For Israelis, Anti-Zionism Kills

Dec. 14 2018

This week alone, anti-Zionists have killed multiple Israelis in a series of attacks; these follow the revelations that Hizballah succeeded in digging multiple attack tunnels from Lebanon into northern Israel. Simultaneously, some recent news stories in the U.S. have occasioned pious reminders that anti-Zionism should not be conflated with anti-Semitism. Bret Stephens notes that it is anti-Zionists, not defenders of Israel, who do the most to blur that distinction:

Israelis experience anti-Zionism in a different way from, say, readers of the New York Review of Books: not as a bold sally in the world of ideas, but as a looming menace to their earthly existence, held at bay only through force of arms. . . . Anti-Zionism might have been a respectable point of view before 1948, when the question of Israel’s existence was in the future and up for debate.
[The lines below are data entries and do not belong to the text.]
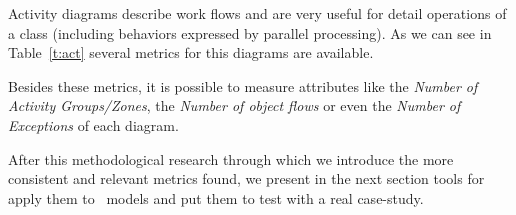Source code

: Activity diagrams describe work flows and are very useful for detail operations of a class (including behaviors expressed by parallel processing).
As we can see in Table~\ref{t:act} several metrics for this diagrams are available.

Besides these metrics, it is possible to measure attributes like the \emph{Number of Activity Groups/Zones}, the \emph{Number of object flows} or even the \emph{Number of Exceptions} of each diagram.

After this methodological research through which we introduce the more consistent and relevant metrics found, we present in the next section tools for apply them to \uml\ models and put them to test with a real case-study.

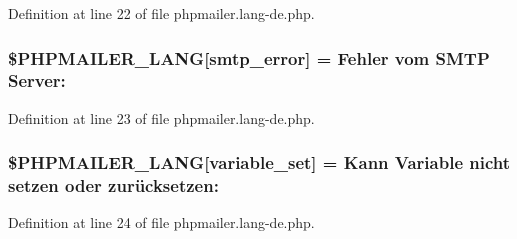 Definition at line 22 of file phpmailer.\+lang-\/de.\+php.

\subsubsection[{\texorpdfstring{\$\+P\+H\+P\+M\+A\+I\+L\+E\+R\+\_\+\+L\+A\+NG}{$PHPMAILER_LANG}}]{\setlength{\rightskip}{0pt plus 5cm}\$P\+H\+P\+M\+A\+I\+L\+E\+R\+\_\+\+L\+A\+NG\mbox{[}\textquotesingle{}smtp\+\_\+error\textquotesingle{}\mbox{]} = \textquotesingle{}Fehler vom {\bf S\+M\+TP} Server\+: \textquotesingle{}}\hypertarget{phpmailer_8lang-de_8php_a7d9cffba1e669c845f8a4c891ee50064}{}\label{phpmailer_8lang-de_8php_a7d9cffba1e669c845f8a4c891ee50064}


Definition at line 23 of file phpmailer.\+lang-\/de.\+php.

\subsubsection[{\texorpdfstring{\$\+P\+H\+P\+M\+A\+I\+L\+E\+R\+\_\+\+L\+A\+NG}{$PHPMAILER_LANG}}]{\setlength{\rightskip}{0pt plus 5cm}\$P\+H\+P\+M\+A\+I\+L\+E\+R\+\_\+\+L\+A\+NG\mbox{[}\textquotesingle{}variable\+\_\+set\textquotesingle{}\mbox{]} = \textquotesingle{}Kann Variable nicht setzen oder zurücksetzen\+: \textquotesingle{}}\hypertarget{phpmailer_8lang-de_8php_af795debc7a739d038742691c358d9032}{}\label{phpmailer_8lang-de_8php_af795debc7a739d038742691c358d9032}


Definition at line 24 of file phpmailer.\+lang-\/de.\+php.

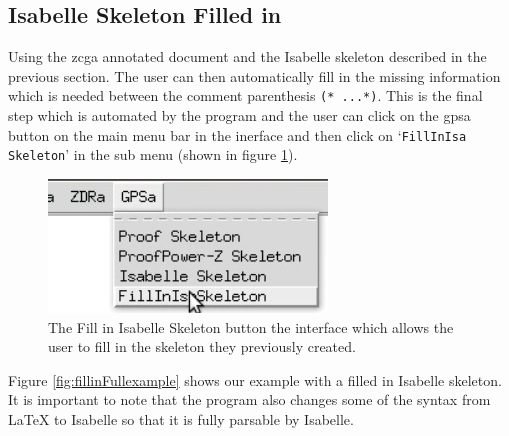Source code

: \subsection{Isabelle Skeleton Filled in}

Using the \gls{zcga} annotated document and the Isabelle skeleton described in the previous section. The user can then automatically fill in the missing information which is needed between the comment parenthesis \verb|(* ...*)|. This is the final step which is automated by the program and the user can click on the \gls{gpsa} button on the main menu bar in the inerface and then click on `\texttt{FillInIsa Skeleton}' in the sub menu (shown in figure \ref{fig:fillinisa}).

\begin{figure}[H]
\centering
\includegraphics[scale=0.45]{Figures/fullexample/fillinisa.png}
\caption{The Fill in Isabelle Skeleton button the interface which allows the user to fill in the skeleton they previously created. \label{fig:fillinisa}}
\end{figure}

Figure \ref{fig:fillinFullexample} shows our example with a filled in Isabelle skeleton. It is important to note that the program also changes some of the syntax from \LaTeX{} to Isabelle so that it is fully parsable by Isabelle.

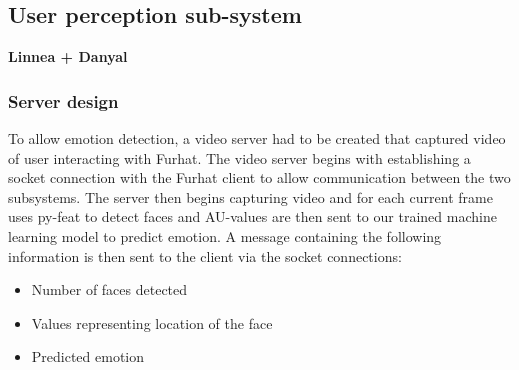 \documentclass[conference]{IEEEtran}
\begin{document}
\subsection{User perception sub-system}
\textbf{Linnea + Danyal}
\subsubsection{Server design}
To allow emotion detection, a video server had to be created that captured video of user interacting with Furhat. The video server begins with establishing a socket connection with the Furhat client to allow communication between the two subsystems. The server then begins capturing video and for each current frame uses py-feat to detect faces and AU-values are then sent to our trained machine learning model to predict emotion. A message containing the following information is then sent to the client via the socket connections:
\begin{itemize}
    \item Number of faces detected
    \item Values representing location of the face
    \item Predicted emotion
\end{itemize}
\end{document}
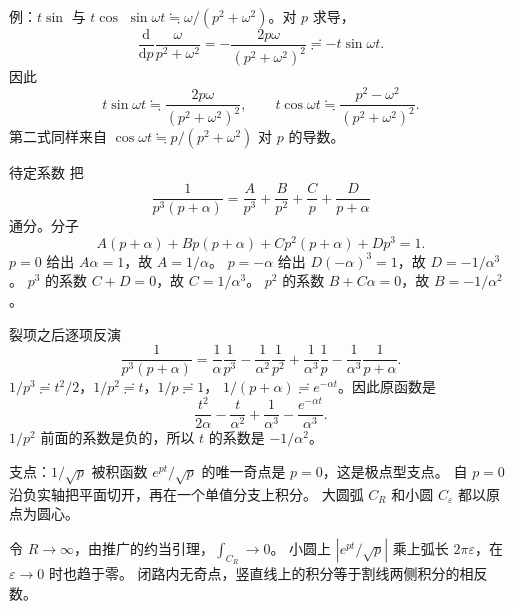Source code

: \documentclass[fontset=windows, chinese, 10pt, xcolor=dvipsnames]{beamer}
\begin{document}
\begin{frame}{例：$t\sin$ 与 $t\cos$}
  $\sin\omega t\fallingdotseq\omega/(p^2+\omega^2)$。对 $p$ 求导，
  \begin{equation*}
    \frac{\mathrm{d}}{\mathrm{d}p}\frac{\omega}{p^2+\omega^2}
    =-\frac{2p\omega}{(p^2+\omega^2)^2}
    \risingdotseq -t\sin\omega t.
  \end{equation*}
  因此
  \begin{equation*}
    t\sin\omega t
    \fallingdotseq\frac{2p\omega}{(p^2+\omega^2)^2},
    \qquad
    t\cos\omega t
    \fallingdotseq\frac{p^2-\omega^2}{(p^2+\omega^2)^2}.
  \end{equation*}
  第二式同样来自 $\cos\omega t\fallingdotseq p/(p^2+\omega^2)$ 对 $p$ 的导数。
\end{frame}

\begin{frame}{待定系数}
  把
  \begin{equation*}
    \frac{1}{p^3(p+\alpha)}
    =\frac{A}{p^3}+\frac{B}{p^2}+\frac{C}{p}+\frac{D}{p+\alpha}
  \end{equation*}
  通分。分子
  \begin{equation*}
    A(p+\alpha)+Bp(p+\alpha)+Cp^2(p+\alpha)+Dp^3=1.
  \end{equation*}
  $p=0$ 给出 $A\alpha=1$，故 $A=1/\alpha$。
  $p=-\alpha$ 给出 $D(-\alpha)^3=1$，故 $D=-1/\alpha^3$。
  $p^3$ 的系数 $C+D=0$，故 $C=1/\alpha^3$。
  $p^2$ 的系数 $B+C\alpha=0$，故 $B=-1/\alpha^2$。
\end{frame}

\begin{frame}{裂项之后逐项反演}
  \begin{equation*}
    \frac{1}{p^3(p+\alpha)}
    =\frac{1}{\alpha}\frac{1}{p^3}
     -\frac{1}{\alpha^2}\frac{1}{p^2}
     +\frac{1}{\alpha^3}\frac{1}{p}
     -\frac{1}{\alpha^3}\frac{1}{p+\alpha}.
  \end{equation*}
  $1/p^3\risingdotseq t^2/2$，$1/p^2\risingdotseq t$，$1/p\risingdotseq 1$，
  $1/(p+\alpha)\risingdotseq e^{-\alpha t}$。因此原函数是
  \begin{equation*}
    \frac{t^2}{2\alpha}-\frac{t}{\alpha^2}
    +\frac{1}{\alpha^3}-\frac{e^{-\alpha t}}{\alpha^3}.
  \end{equation*}
  $1/p^2$ 前面的系数是负的，所以 $t$ 的系数是 $-1/\alpha^2$。
\end{frame}

\begin{frame}{支点：$1/\sqrt{p}$}
  被积函数 $e^{pt}/\sqrt{p}$ 的唯一奇点是 $p=0$，这是极点型支点。
  自 $p=0$ 沿负实轴把平面切开，再在一个单值分支上积分。
  大圆弧 $C_R$ 和小圆 $C_\varepsilon$ 都以原点为圆心。
  \vspace{0.3em}

  令 $R\to\infty$，由推广的约当引理，$\displaystyle\int_{C_R}\to 0$。
  小圆上 $|e^{pt}/\sqrt{p}|$ 乘上弧长 $2\pi\varepsilon$，在 $\varepsilon\to 0$ 时也趋于零。
  闭路内无奇点，竖直线上的积分等于割线两侧积分的相反数。
\end{frame}
\end{document}
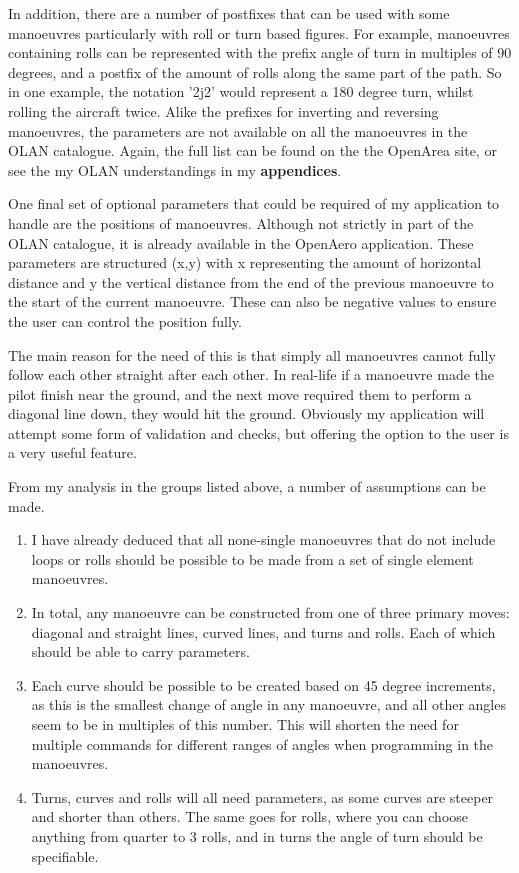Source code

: In addition, there are a number of postfixes that can be used with some manoeuvres particularly with roll or turn based figures. For example, manoeuvres containing rolls can be represented with the prefix angle of turn in multiples of 90 degrees, and a postfix of the amount of rolls along the same part of the path. So in one example, the notation '2j2' would represent a 180 degree turn, whilst rolling the aircraft twice. Alike the prefixes for inverting and reversing manoeuvres, the parameters are not available on all the manoeuvres in the OLAN catalogue. Again, the full list can be found on the the OpenArea site, or see the my OLAN understandings in my \textbf{appendices}.

One final set of optional parameters that could be required of my application to handle are the positions of manoeuvres. Although not strictly in part of the OLAN catalogue, it is already available in the OpenAero application. These parameters are structured (x,y) with x representing the amount of horizontal distance and y the vertical distance from the end of the previous manoeuvre to the start of the current manoeuvre. These can also be negative values to ensure the user can control the position fully. 

The main reason for the need of this is that simply all manoeuvres cannot fully follow each other straight after each other. In real-life if a manoeuvre made the pilot finish near the ground, and the next move required them to perform a diagonal line down, they would hit the ground. Obviously my application will attempt some form of validation and checks, but offering the option to the user is a very useful feature.

From my analysis in the groups listed above, a number of assumptions can be made.
\begin{enumerate}
	\item I have already deduced that all none-single manoeuvres that do not include loops or rolls should be possible to be made from a set of single element manoeuvres.
	\item In total, any manoeuvre can be constructed from one of three primary moves: diagonal and straight lines, curved lines, and turns and rolls. Each of which should be able to carry parameters.
	\item Each curve should be possible to be created based on 45 degree increments, as this is the smallest change of angle in any manoeuvre, and all other angles seem to be in multiples of this number. This will shorten the need for multiple commands for different ranges of angles when programming in the manoeuvres.
	\item Turns, curves and rolls will all need parameters, as some curves are steeper and shorter than others. The same goes for rolls, where you can choose anything from quarter to 3 rolls, and in turns the angle of turn should be specifiable.
\end{enumerate}


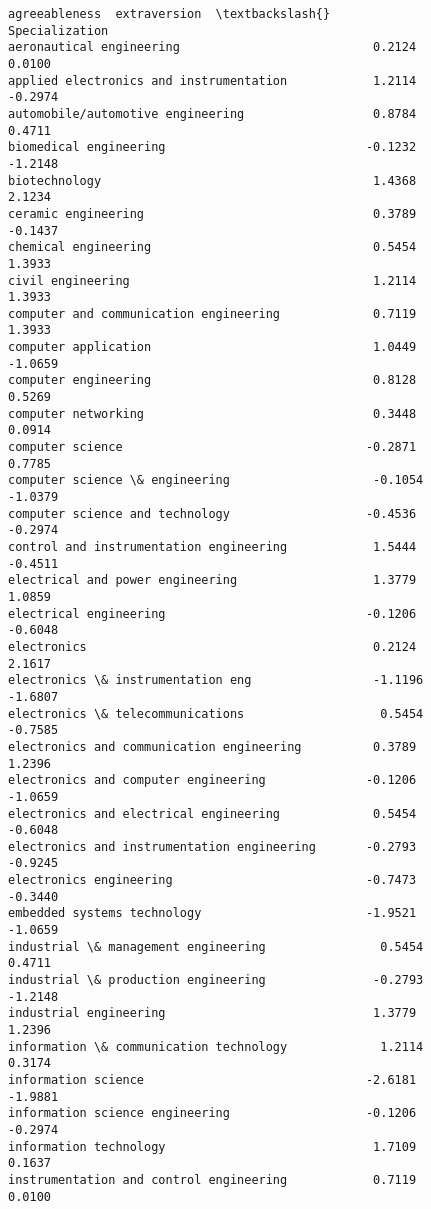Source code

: \documentclass[11pt]{article}
\begin{document}
\begin{tcolorbox}[breakable, size=fbox, boxrule=.5pt, pad at break*=1mm, opacityfill=0]
\begin{Verbatim}[commandchars=\\\{\}]
                                            agreeableness  extraversion  \textbackslash{}
Specialization
aeronautical engineering                           0.2124        0.0100
applied electronics and instrumentation            1.2114       -0.2974
automobile/automotive engineering                  0.8784        0.4711
biomedical engineering                            -0.1232       -1.2148
biotechnology                                      1.4368        2.1234
ceramic engineering                                0.3789       -0.1437
chemical engineering                               0.5454        1.3933
civil engineering                                  1.2114        1.3933
computer and communication engineering             0.7119        1.3933
computer application                               1.0449       -1.0659
computer engineering                               0.8128        0.5269
computer networking                                0.3448        0.0914
computer science                                  -0.2871        0.7785
computer science \& engineering                    -0.1054       -1.0379
computer science and technology                   -0.4536       -0.2974
control and instrumentation engineering            1.5444       -0.4511
electrical and power engineering                   1.3779        1.0859
electrical engineering                            -0.1206       -0.6048
electronics                                        0.2124        2.1617
electronics \& instrumentation eng                 -1.1196       -1.6807
electronics \& telecommunications                   0.5454       -0.7585
electronics and communication engineering          0.3789        1.2396
electronics and computer engineering              -0.1206       -1.0659
electronics and electrical engineering             0.5454       -0.6048
electronics and instrumentation engineering       -0.2793       -0.9245
electronics engineering                           -0.7473       -0.3440
embedded systems technology                       -1.9521       -1.0659
industrial \& management engineering                0.5454        0.4711
industrial \& production engineering               -0.2793       -1.2148
industrial engineering                             1.3779        1.2396
information \& communication technology             1.2114        0.3174
information science                               -2.6181       -1.9881
information science engineering                   -0.1206       -0.2974
information technology                             1.7109        0.1637
instrumentation and control engineering            0.7119        0.0100

\end{Verbatim}
\end{tcolorbox}
\end{document}
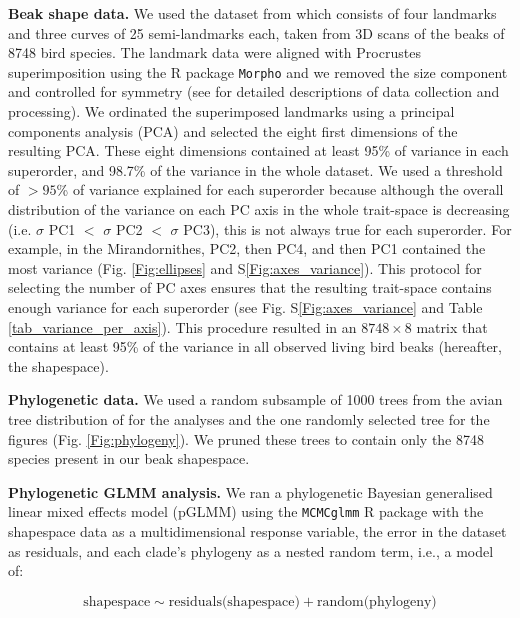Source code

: \documentclass[12pt,letterpaper]{article}
\begin{document}
\textbf{Beak shape data.}
We used the dataset from \cite{cooney2017mega,chira2020signature,hughes2022global} which consists of four landmarks and three curves of 25 semi-landmarks each, taken from 3D scans of  the beaks of 8748 bird species.
The landmark data were aligned with Procrustes superimposition using the R package \texttt{Morpho} \cite{Rcore,Morpho} and we removed the size component and controlled for symmetry (see \cite{cooney2017mega,chira2020signature,hughes2022global} for detailed descriptions of data collection and processing).
We ordinated the superimposed landmarks using a principal components analysis (PCA) and selected the eight first dimensions of the resulting PCA.
These eight dimensions contained at least 95\% of variance in each superorder, and 98.7\% of the variance in the whole dataset.
We used a threshold of $>95$\% of variance explained for each superorder because although the overall distribution of the variance on each PC axis in the whole trait-space is decreasing (i.e.
$\sigma$ PC1 $<$ $\sigma$ PC2 $<$ $\sigma$ PC3), this is not always true for each superorder.
For example, in the Mirandornithes, PC2, then PC4, and then PC1 contained the most variance (Fig. \ref{Fig:ellipses} and S\ref{Fig:axes_variance}).
This protocol for selecting the number of PC axes ensures that the resulting trait-space contains enough variance for each superorder (see Fig. S\ref{Fig:axes_variance} and Table \ref{tab_variance_per_axis}).
This procedure resulted in an $8748 \times 8$ matrix that contains at least 95\% of the variance in all observed living bird beaks (hereafter, the shapespace).

\textbf{Phylogenetic data.}
We used a random subsample of 1000 trees from the avian tree distribution of \cite{jetz2012global} for the analyses and the one randomly selected tree for the figures (Fig. \ref{Fig:phylogeny}).
We pruned these trees to contain only the 8748 species present in our beak shapespace.




\textbf{Phylogenetic GLMM analysis.}
We ran a phylogenetic Bayesian generalised linear mixed effects model (pGLMM) using the \texttt{MCMCglmm} R package \cite{MCMCglmm} with the shapespace data as a multidimensional response variable, the error in the dataset as residuals, and each clade's phylogeny as a nested random term, i.e., a model of:

\begin{equation}
\text{shapespace} \mathtt{\sim} \text{residuals(shapespace)} + \text{random(phylogeny)}
\end{equation}
\end{document}
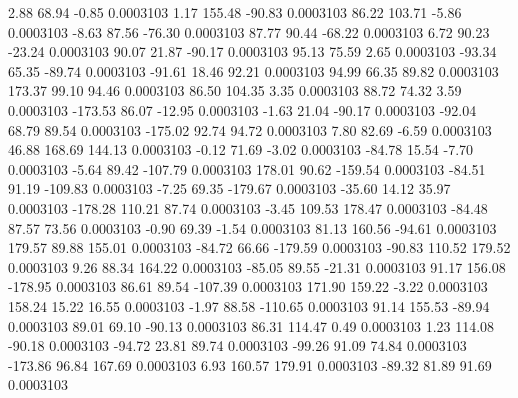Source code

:         2.88       68.94       -0.85     0.0003103
        1.17      155.48      -90.83     0.0003103
       86.22      103.71       -5.86     0.0003103
       -8.63       87.56      -76.30     0.0003103
       87.77       90.44      -68.22     0.0003103
        6.72       90.23      -23.24     0.0003103
       90.07       21.87      -90.17     0.0003103
       95.13       75.59        2.65     0.0003103
      -93.34       65.35      -89.74     0.0003103
      -91.61       18.46       92.21     0.0003103
       94.99       66.35       89.82     0.0003103
      173.37       99.10       94.46     0.0003103
       86.50      104.35        3.35     0.0003103
       88.72       74.32        3.59     0.0003103
     -173.53       86.07      -12.95     0.0003103
       -1.63       21.04      -90.17     0.0003103
      -92.04       68.79       89.54     0.0003103
     -175.02       92.74       94.72     0.0003103
        7.80       82.69       -6.59     0.0003103
       46.88      168.69      144.13     0.0003103
       -0.12       71.69       -3.02     0.0003103
      -84.78       15.54       -7.70     0.0003103
       -5.64       89.42     -107.79     0.0003103
      178.01       90.62     -159.54     0.0003103
      -84.51       91.19     -109.83     0.0003103
       -7.25       69.35     -179.67     0.0003103
      -35.60       14.12       35.97     0.0003103
     -178.28      110.21       87.74     0.0003103
       -3.45      109.53      178.47     0.0003103
      -84.48       87.57       73.56     0.0003103
       -0.90       69.39       -1.54     0.0003103
       81.13      160.56      -94.61     0.0003103
      179.57       89.88      155.01     0.0003103
      -84.72       66.66     -179.59     0.0003103
      -90.83      110.52      179.52     0.0003103
        9.26       88.34      164.22     0.0003103
      -85.05       89.55      -21.31     0.0003103
       91.17      156.08     -178.95     0.0003103
       86.61       89.54     -107.39     0.0003103
      171.90      159.22       -3.22     0.0003103
      158.24       15.22       16.55     0.0003103
       -1.97       88.58     -110.65     0.0003103
       91.14      155.53      -89.94     0.0003103
       89.01       69.10      -90.13     0.0003103
       86.31      114.47        0.49     0.0003103
        1.23      114.08      -90.18     0.0003103
      -94.72       23.81       89.74     0.0003103
      -99.26       91.09       74.84     0.0003103
     -173.86       96.84      167.69     0.0003103
        6.93      160.57      179.91     0.0003103
      -89.32       81.89       91.69     0.0003103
Today, anti-Zionism is a call for the elimination of a state—details to follow regarding the fate befalling those who currently live in it. . . .

Anti-Zionism is ideologically unique in insisting that one state, and one state only, doesn’t just have to change. It has to go. By a coincidence that its adherents insist is entirely innocent, this happens to be the Jewish state, making anti-Zionists either the most disingenuous of ideologues or the most obtuse. When then-CNN contributor Marc Lamont Hill called last month for a “free Palestine from the river to the sea” and later claimed to be ignorant of what the slogan really meant, it was hard to tell in which category he fell.

Does this make someone with Hill’s views an anti-Semite? It’s like asking whether a person who believes in [the principle of] separate-but-equal must necessarily be a racist. In theory, no. In reality, another story. The typical aim of the anti-Semite is legal or social discrimination against some set of Jews. The explicit aim of the anti-Zionist is political or physical dispossession.

What’s worse: to be denied membership in a country club because you’re Jewish, or driven from your ancestral homeland and sovereign state for the same reason? If anti-Semitism and anti-Zionism are meaningfully distinct (I think they are not), the human consequences of the latter are direr.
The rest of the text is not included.